The 59-year-old Limerick native had overseen significant changes at the teacher education institution since 2011 and passed away after a short illness.
Bishop Brendan Leahy, Catholic bishop of Limerick and chairman of MIC’s governing authority, said that Prof Hayes had approached his role there with untiring zeal.
“With a deep conviction that Catholic education has to do with the full flourishing of the human person in this life and the next, Michael gave himself more than 100% to the advancement of the college on so many levels,” said Bishop Leahy.
“A man with a large cluster of talents and competencies, he befriended many with kind words of wisdom, clarity, and wit.”
During the presidency of Prof Hayes, who was a priest of the archdiocese of Southwark in England, St Patrick’s College in Thurles was incorporated into MIC, and student numbers grew to 5,000.
Although best known for preparing students for careers in primary teaching, MIC also trains teachers in a number of second-level subjects, as well as pre-school teachers. It also offers a degree in Theatre Studies and opened the Lime Tree Theatre on campus during Prof Hayes’s tenure.
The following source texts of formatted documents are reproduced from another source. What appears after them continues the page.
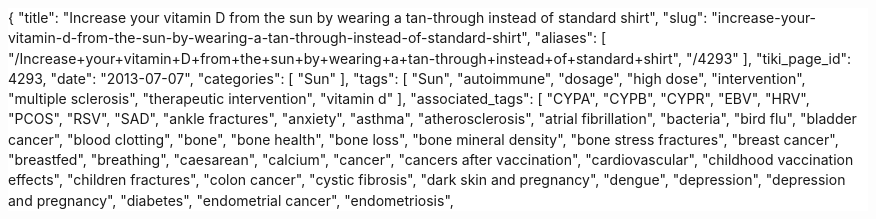 {
    "title": "Increase your vitamin D from the sun by wearing a tan-through instead of standard shirt",
    "slug": "increase-your-vitamin-d-from-the-sun-by-wearing-a-tan-through-instead-of-standard-shirt",
    "aliases": [
        "/Increase+your+vitamin+D+from+the+sun+by+wearing+a+tan-through+instead+of+standard+shirt",
        "/4293"
    ],
    "tiki_page_id": 4293,
    "date": "2013-07-07",
    "categories": [
        "Sun"
    ],
    "tags": [
        "Sun",
        "autoimmune",
        "dosage",
        "high dose",
        "intervention",
        "multiple sclerosis",
        "therapeutic intervention",
        "vitamin d"
    ],
    "associated_tags": [
        "CYPA",
        "CYPB",
        "CYPR",
        "EBV",
        "HRV",
        "PCOS",
        "RSV",
        "SAD",
        "ankle fractures",
        "anxiety",
        "asthma",
        "atherosclerosis",
        "atrial fibrillation",
        "bacteria",
        "bird flu",
        "bladder cancer",
        "blood clotting",
        "bone",
        "bone health",
        "bone loss",
        "bone mineral density",
        "bone stress fractures",
        "breast cancer",
        "breastfed",
        "breathing",
        "caesarean",
        "calcium",
        "cancer",
        "cancers after vaccination",
        "cardiovascular",
        "childhood vaccination effects",
        "children fractures",
        "colon cancer",
        "cystic fibrosis",
        "dark skin and pregnancy",
        "dengue",
        "depression",
        "depression and pregnancy",
        "diabetes",
        "endometrial cancer",
        "endometriosis",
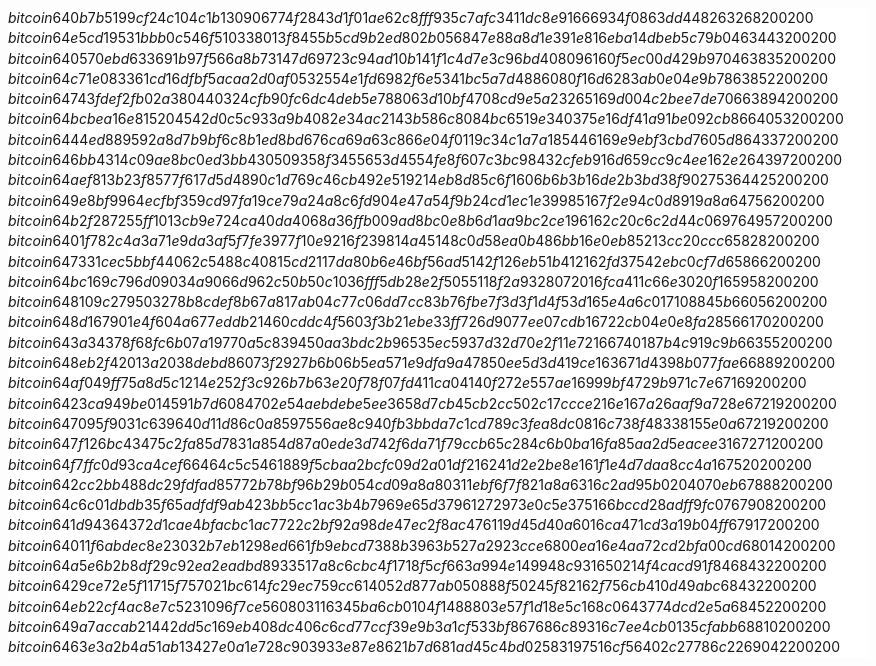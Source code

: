 $bitcoin$64$0b7b5199cf24c104c1b130906774f2843d1f01ae62c8fff935c7afc3411dc8e9$16$66934f0863dd4482$63268$2$00$2$00
$bitcoin$64$e5cd19531bbb0c546f510338013f8455b5cd9b2ed802b056847e88a8d1e391e8$16$eba14dbeb5c79b04$63443$2$00$2$00
$bitcoin$64$0570ebd633691b97f566a8b73147d69723c94ad10b141f1c4d7e3c96bd408096$16$0f5ec00d429b9704$63835$2$00$2$00
$bitcoin$64$c71e083361cd16dfbf5acaa2d0af0532554e1fd6982f6e5341bc5a7d4886080f$16$d6283ab0e04e9b78$63852$2$00$2$00
$bitcoin$64$743fdef2fb02a380440324cfb90fc6dc4deb5e788063d10bf4708cd9e5a23265$16$9d004c2bee7de706$63894$2$00$2$00
$bitcoin$64$bcbea16e815204542d0c5c933a9b4082e34ac2143b586c8084bc6519e340375e$16$df41a91be092cb86$64053$2$00$2$00
$bitcoin$64$44ed889592a8d7b9bf6c8b1ed8bd676ca69a63c866e04f0119c34c1a7a185446$16$9e9ebf3cbd7605d8$64337$2$00$2$00
$bitcoin$64$6bb4314c09ae8bc0ed3bb430509358f3455653d4554fe8f607c3bc98432cfeb9$16$d659cc9c4ee162e2$64397$2$00$2$00
$bitcoin$64$aef813b23f8577f617d5d4890c1d769c46cb492e519214eb8d85c6f1606b6b3b$16$de2b3bd38f902753$64425$2$00$2$00
$bitcoin$64$9e8bf9964ecfbf359cd97fa19ce79a24a8c6fd904e47a54f9b24cd1ec1e39985$16$7f2e94c0d8919a8a$64756$2$00$2$00
$bitcoin$64$b2f287255ff1013cb9e724ca40da4068a36ffb009ad8bc0e8b6d1aa9bc2ce196$16$2c20c6c2d44c0697$64957$2$00$2$00
$bitcoin$64$01f782c4a3a71e9da3af5f7fe3977f10e9216f239814a45148c0d58ea0b486bb$16$e0eb85213cc20ccc$65828$2$00$2$00
$bitcoin$64$7331cec5bbf44062c5488c40815cd2117da80b6e46bf56ad5142f126eb51b412$16$2fd37542ebc0cf7d$65866$2$00$2$00
$bitcoin$64$bc169c796d09034a9066d962c50b50c1036fff5db28e2f5055118f2a93280720$16$fca411c66e3020f1$65958$2$00$2$00
$bitcoin$64$8109c279503278b8cdef8b67a817ab04c77c06dd7cc83b76fbe7f3d3f1d4f53d$16$5e4a6c017108845b$66056$2$00$2$00
$bitcoin$64$8d167901e4f604a677eddb21460cddc4f5603f3b21ebe33ff726d9077ee07cdb$16$722cb04e0e8fa285$66170$2$00$2$00
$bitcoin$64$3a34378f68fc6b07a19770a5c839450aa3bdc2b96535ec5937d32d70e2f11e72$16$6740187b4c919c9b$66355$2$00$2$00
$bitcoin$64$8eb2f42013a2038debd86073f2927b6b06b5ea571e9dfa9a47850ee5d3d419ce$16$3671d4398b077fae$66889$2$00$2$00
$bitcoin$64$af049ff75a8d5c1214e252f3c926b7b63e20f78f07fd411ca04140f272e557ae$16$999bf4729b971c7e$67169$2$00$2$00
$bitcoin$64$23ca949be014591b7d6084702e54aebdebe5ee3658d7cb45cb2cc502c17ccce2$16$e167a26aaf9a728e$67219$2$00$2$00
$bitcoin$64$7095f9031c639640d11d86c0a8597556ae8c940fb3bbda7c1cd789c3fea8dc08$16$c738f48338155e0a$67219$2$00$2$00
$bitcoin$64$7f126bc43475c2fa85d7831a854d87a0ede3d742f6da71f79ccb65c284c6b0ba$16$fa85aa2d5eacee31$67271$2$00$2$00
$bitcoin$64$f7ffc0d93ca4cef66464c5c5461889f5cbaa2bcfc09d2a01df216241d2e2be8e$16$1f1e4d7daa8cc4a1$67520$2$00$2$00
$bitcoin$64$2cc2bb488dc29fdfad85772b78bf96b29b054cd09a8a80311ebf6f7f821a8a63$16$c2ad95b0204070eb$67888$2$00$2$00
$bitcoin$64$c6c01dbdb35f65adfdf9ab423bb5cc1ac3b4b7969e65d37961272973e0c5e375$16$6bccd28adff9fc07$67908$2$00$2$00
$bitcoin$64$1d94364372d1cae4bfacbc1ac7722c2bf92a98de47ec2f8ac476119d45d40a60$16$ca471cd3a19b04ff$67917$2$00$2$00
$bitcoin$64$011f6abdec8e23032b7eb1298ed661fb9ebcd7388b3963b527a2923cce6800ea$16$e4aa72cd2bfa00cd$68014$2$00$2$00
$bitcoin$64$a5e6b2b8df29c92ea2eadbd8933517a8c6cbc4f1718f5cf663a994e149948c93$16$50214f4cacd91f84$68432$2$00$2$00
$bitcoin$64$29ce72e5f11715f757021bc614fc29ec759cc614052d877ab050888f50245f82$16$2f756cb410d49abc$68432$2$00$2$00
$bitcoin$64$eb22cf4ac8e7c5231096f7ce560803116345ba6cb0104f1488803e57f1d18e5c$16$8c0643774dcd2e5a$68452$2$00$2$00
$bitcoin$64$9a7accab21442dd5c169eb408dc406c6cd77ccf39e9b3a1cf533bf867686c893$16$c7ee4cb0135cfabb$68810$2$00$2$00
$bitcoin$64$63e3a2b4a51ab13427e0a1e728c903933e87e8621b7d681ad45c4bd025831975$16$cf56402c27786c22$69042$2$00$2$00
People associated with the theatre said his death was a huge loss, and director Louise Donlon attributed the theatre’s success to his guidance and support.
The Mount St Vincent campus, now known as the John Henry Newman campus, was also acquired and developed during Prof Hayes’s presidency. Other developments include a masterplan for the college library.
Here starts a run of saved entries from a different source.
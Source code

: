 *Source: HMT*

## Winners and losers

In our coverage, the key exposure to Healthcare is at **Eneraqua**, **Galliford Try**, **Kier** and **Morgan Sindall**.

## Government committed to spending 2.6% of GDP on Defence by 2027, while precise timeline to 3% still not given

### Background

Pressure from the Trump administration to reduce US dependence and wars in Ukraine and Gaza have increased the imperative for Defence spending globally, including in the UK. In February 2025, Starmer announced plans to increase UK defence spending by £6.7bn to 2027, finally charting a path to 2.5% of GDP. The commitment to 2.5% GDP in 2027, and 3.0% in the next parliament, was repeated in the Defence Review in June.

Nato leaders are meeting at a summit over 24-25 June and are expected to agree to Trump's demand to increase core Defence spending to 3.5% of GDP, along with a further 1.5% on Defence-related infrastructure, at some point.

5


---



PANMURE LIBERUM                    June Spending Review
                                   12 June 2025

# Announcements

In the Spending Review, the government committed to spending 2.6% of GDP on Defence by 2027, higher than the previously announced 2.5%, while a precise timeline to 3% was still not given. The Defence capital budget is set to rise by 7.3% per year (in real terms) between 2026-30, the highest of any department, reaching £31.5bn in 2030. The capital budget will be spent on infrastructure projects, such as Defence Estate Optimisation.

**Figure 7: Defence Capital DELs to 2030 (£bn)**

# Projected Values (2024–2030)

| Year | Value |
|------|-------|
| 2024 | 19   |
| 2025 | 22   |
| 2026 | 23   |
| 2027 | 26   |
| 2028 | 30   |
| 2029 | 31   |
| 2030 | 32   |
MIC acting president Eugene Wall said Prof Hayes had an unwavering belief that student wellbeing should be a mainstay of the college’s mission.
“Michael’s untimely death had come as an enormous shock to the college community and his guiding hand will be sadly missed,” said Prof Wall.
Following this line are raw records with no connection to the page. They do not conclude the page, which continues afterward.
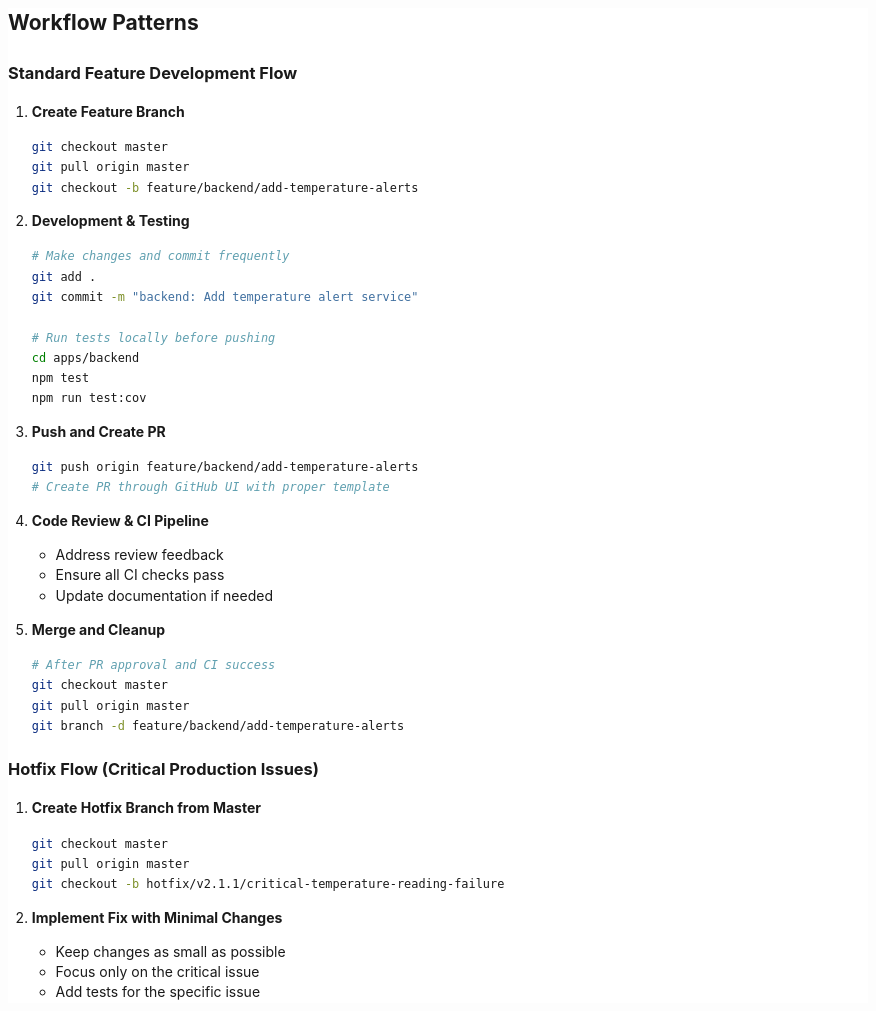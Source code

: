 ## Workflow Patterns

### Standard Feature Development Flow

1. **Create Feature Branch**
   ```bash
   git checkout master
   git pull origin master
   git checkout -b feature/backend/add-temperature-alerts
   ```

2. **Development & Testing**
   ```bash
   # Make changes and commit frequently
   git add .
   git commit -m "backend: Add temperature alert service"
   
   # Run tests locally before pushing
   cd apps/backend
   npm test
   npm run test:cov
   ```

3. **Push and Create PR**
   ```bash
   git push origin feature/backend/add-temperature-alerts
   # Create PR through GitHub UI with proper template
   ```

4. **Code Review & CI Pipeline**
   - Address review feedback
   - Ensure all CI checks pass
   - Update documentation if needed

5. **Merge and Cleanup**
   ```bash
   # After PR approval and CI success
   git checkout master
   git pull origin master
   git branch -d feature/backend/add-temperature-alerts
   ```

### Hotfix Flow (Critical Production Issues)

1. **Create Hotfix Branch from Master**
   ```bash
   git checkout master
   git pull origin master
   git checkout -b hotfix/v2.1.1/critical-temperature-reading-failure
   ```

2. **Implement Fix with Minimal Changes**
   - Keep changes as small as possible
   - Focus only on the critical issue
   - Add tests for the specific issue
Daire Keogh, president of St Patrick’s College, Drumcondra, said that he was very sad to lose a great friend in Prof Hayes.
As a respected academic in the field of pastoral theology, Prof Hayes received an honorary doctorate from De Sales University in Pennsylvania, in 2013, and edited the international journal
Educated at St Munchin’s College in Limerick, and St Patrick’s College, Maynooth, he lived and worked in the UK from 1980 up to his appointment as MIC president six years ago.
He worked in pastoral ministry in his archdiocese, before teaching at Roehampton University’s department of theology and religious studies.
He later worked at St Mary’s University College, Strawberry Hill in London, where he founded the school of theology, philosophy and history, and also became the college’s vice-principal and professor of Catholic pastoral studies.
Prof Hayes is survived by five sisters and a brother. His remains will be reposing at the Mary Immaculate College chapel on Limerick’s South Circular Rd tomorrow evening, and funeral Mass takes place at St John’s Cathedral on Wednesday at 12.30pm.